As much of the Western world basks in heart-warming reverie of festive cheer, good food and the company of loved ones, hundreds of writers and intellectuals will be languishing in Turkish jails on spurious charges with no sense of what fate awaits them.

Throughout 2016 the IPA and other international free-speech defenders have been following with deepening distaste as the Turkish government has systematically muzzled through incarceration every dissenting voice, whether academics, journalists, writers or publishers.

Swiss lawyer and onetime IPA Secretary General, Benôit Müller, is among a number who has been working to see the prominent Turkish novelist Aslı Erdoğan — a personal friend of his — freed from jail.

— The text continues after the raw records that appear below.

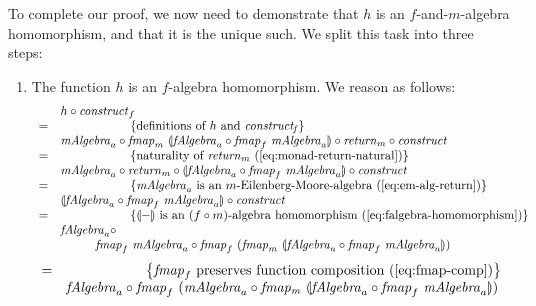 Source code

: \documentclass{jfp1}
\newcommand{\fold}[1]{\llparenthesis #1 \rrparenthesis}
\newcommand{\eqAnnotation}[1]{\hspace{2cm}\left\{\textrm{#1}\right\}}
\begin{document}
\begin{proof*}
  To complete our proof, we now need to demonstrate that $h$ is an
  $f$-and-$m$-algebra homomorphism, and that it is the unique such. We
  split this task into three steps:
  \begin{enumerate}
  \item The function $h$ is an $f$-algebra homomorphism. We reason as
    follows:
    \begin{displaymath}
      \begin{array}{cl}
        & h \circ \mathit{construct}_f \\
        =&\eqAnnotation{definitions of $h$ and $\mathit{construct_f}$} \\
         &\mathit{mAlgebra}_a \circ \mathit{fmap}_m~\fold{\mathit{fAlgebra}_a \circ \mathit{fmap}_f~\mathit{mAlgebra}_a} \circ \mathit{return}_m \circ \mathit{construct} \\
        =&\eqAnnotation{naturality of $\mathit{return}_m$ (\autoref{eq:monad-return-natural})} \\
         &\mathit{mAlgebra}_a \circ \mathit{return}_m \circ \fold{\mathit{fAlgebra}_a \circ \mathit{fmap}_f~\mathit{mAlgebra}_a} \circ \mathit{construct} \\
        =&\eqAnnotation{$\mathit{mAlgebra}_a$ is an $m$-Eilenberg-Moore-algebra (\autoref{eq:em-alg-return})} \\
         &\fold{\mathit{fAlgebra}_a \circ \mathit{fmap}_f~\mathit{mAlgebra}_a} \circ \mathit{construct} \\
        =&\eqAnnotation{$\fold{-}$ is an $(f \circ m)$-algebra homomorphism (\autoref{eq:falgebra-homomorphism})} \\
         &\mathit{fAlgebra}_a \circ \\
         & \hspace{1cm}\mathit{fmap}_f~\mathit{mAlgebra}_a \circ \mathit{fmap}_f~(\mathit{fmap}_m~\fold{\mathit{fAlgebra}_a \circ \mathit{fmap}_f~\mathit{mAlgebra}_a}) \\
    \end{array}
  \end{displaymath}
  \begin{displaymath}
    \begin{array}{cl}
        =&\eqAnnotation{$\mathit{fmap}_f$ preserves function composition (\autoref{eq:fmap-comp})} \\
         &\mathit{fAlgebra}_a \circ \mathit{fmap}_f~(\mathit{mAlgebra}_a \circ \mathit{fmap_m}~\fold{\mathit{fAlgebra}_a \circ \mathit{fmap}_f~\mathit{mAlgebra}_a}) \\

\end{array}
\end{displaymath}
\end{enumerate}
\end{proof*}
\end{document}
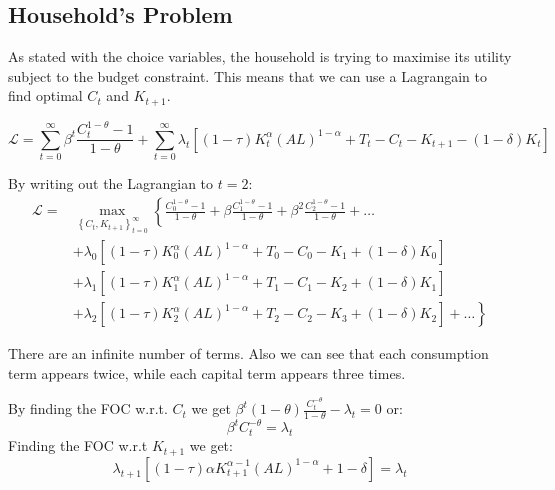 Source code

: \documentclass[11pt]{article}
\begin{document}
\subsection{Household's Problem}

As stated with the choice variables, the household is trying to maximise its utility subject to the budget constraint. This means that we can use a Lagrangain to find optimal $C_t$ and $K_{t+1}$.

\begin{shaded}
    \begin{equation}
\label{lagrange}
    \mathcal{L} = \sum_{t=0}^\infty \beta^t \dfrac{C_t^{1-\theta}-1}{1-\theta} + \sum_{t=0}^\infty \lambda_t \left[ (1-\tau)K_{t}^{\alpha}(AL)^{1-\alpha} + T_t - C_t - K_{t+1} - (1-\delta)K_t\right]
\end{equation}
\end{shaded}


By writing out the Lagrangian to $t=2$:
\begin{equation}
\begin{aligned}
\mathcal{L}= & \max _{\left\{C_t, K_{t+1}\right\}_{t=0}^{\infty}}\left\{\frac{C_0^{1-\theta}-1}{1-\theta}+\beta \frac{C_1^{1-\theta}-1}{1-\theta}+\beta^2 \frac{C_2^{1-\theta}-1}{1-\theta}+\ldots\right. \\
& +\lambda_0\left[(1-\tau) K_0^\alpha(A L)^{1-\alpha}+T_0-C_0-K_1+(1-\delta) K_0\right] \\
& +\lambda_1\left[(1-\tau) K_1^\alpha(A L)^{1-\alpha}+T_1-C_1-K_2+(1-\delta) K_1\right] \\
& \left.+\lambda_2\left[(1-\tau) K_2^\alpha(A L)^{1-\alpha}+T_2-C_2-K_3+(1-\delta) K_2\right]+\ldots\right\}
\end{aligned}
\end{equation}

\begin{note}
    There are an infinite number of terms. Also we can see that each consumption term appears twice, while each capital term appears three times.
\end{note}

\begin{shaded}
    By finding the FOC w.r.t. $C_t$ we get $\beta^t (1-\theta)\frac{C_t^{-\theta}}{1-\theta} -\lambda_t= 0$ or:
    \begin{equation}
    \label{foc ct}
        \beta^t C_t ^{-\theta} = \lambda_t
    \end{equation}
Finding the FOC w.r.t $K_{t+1}$ we get:
\begin{equation}
\label{foc kt1}
    \lambda_{t+1}\left[(1-\tau)\alpha K_{t+1}^{\alpha-1}(AL)^{1-\alpha} + 1-\delta \right] = \lambda_t
\end{equation}
\end{shaded}
\end{document}
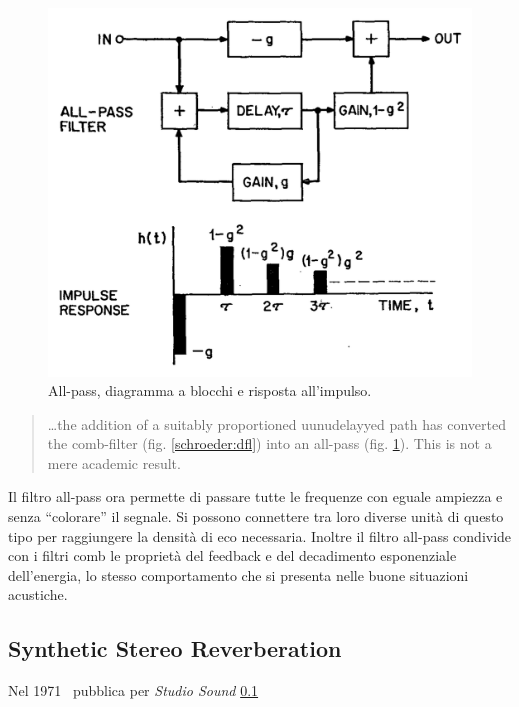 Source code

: \begin{refsection}
\begin{figure}[ht]
  \centering
  \includegraphics[width=\textwidth]{CAPITOLI/0500/IMG/allpass.png}
  \caption[]{All-pass, diagramma a blocchi e risposta all'impulso.}
  \label{schroeder:allpass}
\end{figure}

\begin{quote}
  \ldots the addition of a suitably proportioned uunudelayyed path has converted
  the comb-filter (fig. \ref{schroeder:dfl}) into an all-pass (fig.
  \ref{schroeder:allpass}). This is not a mere academic result.
\end{quote}

Il filtro all-pass ora permette di passare tutte le frequenze con eguale ampiezza
e senza “colorare” il segnale. Si possono connettere tra loro diverse unità di
questo tipo per raggiungere la densità di eco necessaria. Inoltre il filtro
all-pass condivide con i filtri comb le proprietà del feedback e del decadimento
esponenziale dell'energia, lo stesso comportamento che si presenta nelle buone
situazioni acustiche.



\subsection{Synthetic Stereo Reverberation}

Nel 1971 \mg~pubblica per \emph{Studio Sound} \ref{} 




\printbibliography
\end{refsection}

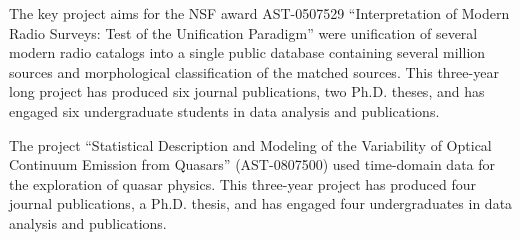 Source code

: The key project aims for the NSF award AST-0507529 ``Interpretation of Modern Radio 
Surveys: Test of the Unification Paradigm'' were unification of several modern radio 
catalogs into a single public database containing several million sources and 
morphological classification of the matched sources. This three-year long project has 
produced six journal publications, two Ph.D. theses, and has engaged six undergraduate 
students in data analysis and publications. 

The project ``Statistical Description and Modeling of the Variability of Optical Continuum 
Emission from Quasars'' (AST-0807500) used time-domain data for the exploration of quasar 
physics. This three-year project has produced four journal publications, a Ph.D. thesis, and has 
engaged four undergraduates in data analysis and publications. 


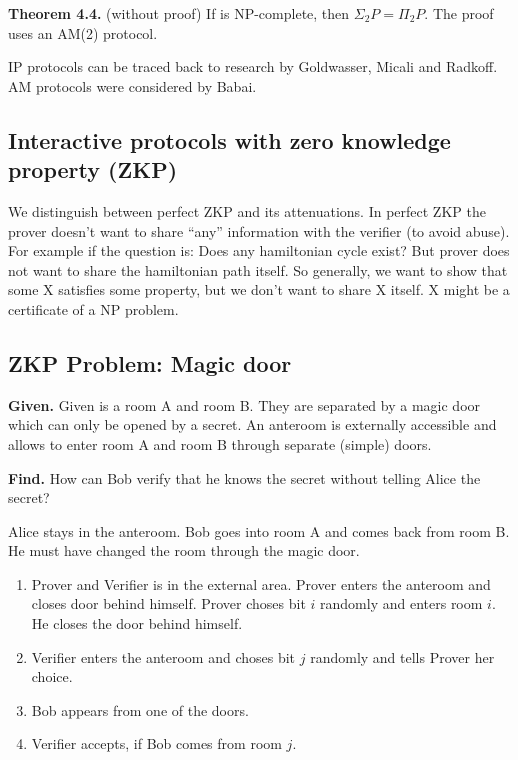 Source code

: \documentclass[a4paper]{article}
\newcommand{\given}[1]{\textbf{Given.} #1\par}
\newcommand{\find}[1]{\textbf{Find.} #1\par}
\newcommand{\cls}[1]{\rm{#1}}
\newcommand{\probl}[1]{\text{\textsc{#1}}}
\newenvironment{spec}[0]{\begin{framed}}{\end{framed}}
\begin{document}
\textbf{Theorem 4.4.} (without proof)
  If \probl{GI} is \cls{NP}-complete, then $\Sigma_2 P = \Pi_2 P$.
  The proof uses an AM(2) protocol.

\cls{IP} protocols can be traced back to research by Goldwasser, Micali and Radkoff.
\cls{AM} protocols were considered by Babai.

\subsection{Interactive protocols with zero knowledge property (ZKP)}
\label{sec:4.3}
%
We distinguish between perfect ZKP and its attenuations. In perfect ZKP the prover
doesn't want to share ``any'' information with the verifier (to avoid abuse).
For example if the question is: Does any hamiltonian cycle exist? But prover
does not want to share the hamiltonian path itself. So generally, we want to
show that some X satisfies some property, but we don't want to share X itself.
X might be a certificate of a \cls{NP} problem.

\subsection{ZKP Problem: Magic door}
%
\begin{spec}
  \given{Given is a room A and room B. They are separated by a magic door
    which can only be opened by a secret. An anteroom is externally accessible and
    allows to enter room A and room B through separate (simple) doors.}
  \find{How can Bob verify that he knows the secret without telling Alice the secret?}
\end{spec}

Alice stays in the anteroom. Bob goes into room A and comes back from room B.
He must have changed the room through the magic door.

\begin{enumerate}
  \item Prover and Verifier is in the external area.
        Prover enters the anteroom and closes door behind himself.
        Prover choses bit $i$ randomly and enters room $i$. He closes
        the door behind himself.
  \item Verifier enters the anteroom and choses bit $j$ randomly
        and tells Prover her choice.
  \item Bob appears from one of the doors.
  \item Verifier accepts, if Bob comes from room $j$.
\end{enumerate}
\end{document}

Müller met Erdoğan (who is unrelated to the Turkish president Recep Tayyip Erdoğan) during his time at the IPA, in the late 1990s and early 2000s. Even then, Turkey was already squarely on the freedom to publish blacklist, which meant Müller travelled to Istanbul and Ankara numerous times to observe trials, lobby government and meet Turkish writers and publishers.

When the world learned in August 2016 that Aslı, who is in poor health, had been swept up in President Erdogan’s increasingly indiscriminate ‘purge’, Müller contacted the IPA to volunteer his expertise in any way that might help her. The IPA opened a channel to its own network of likeminded NGOs, which in turn triggered a series of letters and initiatives aimed at raising the international profile of her case and ramping up the pressure on Ankara.

‘I like many others want to do whatever I can to help,’ he said. ‘What has happened in Turkey this year has been sickening, and the diplomatic response from Europe, the US and elsewhere has been lukewarm at best. When the wheels of diplomacy are stuck because of international geopolitics, then civil society, NGOs and individuals, have an even greater duty to do everything possible to make such outrages a diplomatic priority.’

Müller has contributed to a collective effort by PEN International, Swiss PEN, the Swiss Authors Association, the IPA and other bodies, to lobby the UN’s ‘Special Rapporteur on the promotion and protection of the right to freedom of opinion and expression’, David Kaye and Swiss Foreign Minister Burkhalter to urge them to do more.

The organizations wrote to Kaye before his recent field mission to Turkey asking him to visit Aslı in prison. Kaye lodged the request with the Turkish authorities, but it was regrettably denied. A subsequent submission to David Kaye appealed to him to attend the trials of Aslı Erdoğan and her linguist colleague Necmiye Alpay, which are due to start on 29 December 29, in Istanbul. State prosecutors are seeking their conviction for links to a newspaper’s editorial committee, with a request that they be sentenced to ‘aggravated life’, would mean living out the rest of their days in solitary confinement.

For its part, the IPA has joined a broad grouping of organizations, led from London by Article 19, that has agreed to coordinate its activism and lobbying in and around Turkey. In 2017 the IPA and its peers in the group will intensify their focus on Turkey, although the situation is likely to get worse before it gets better.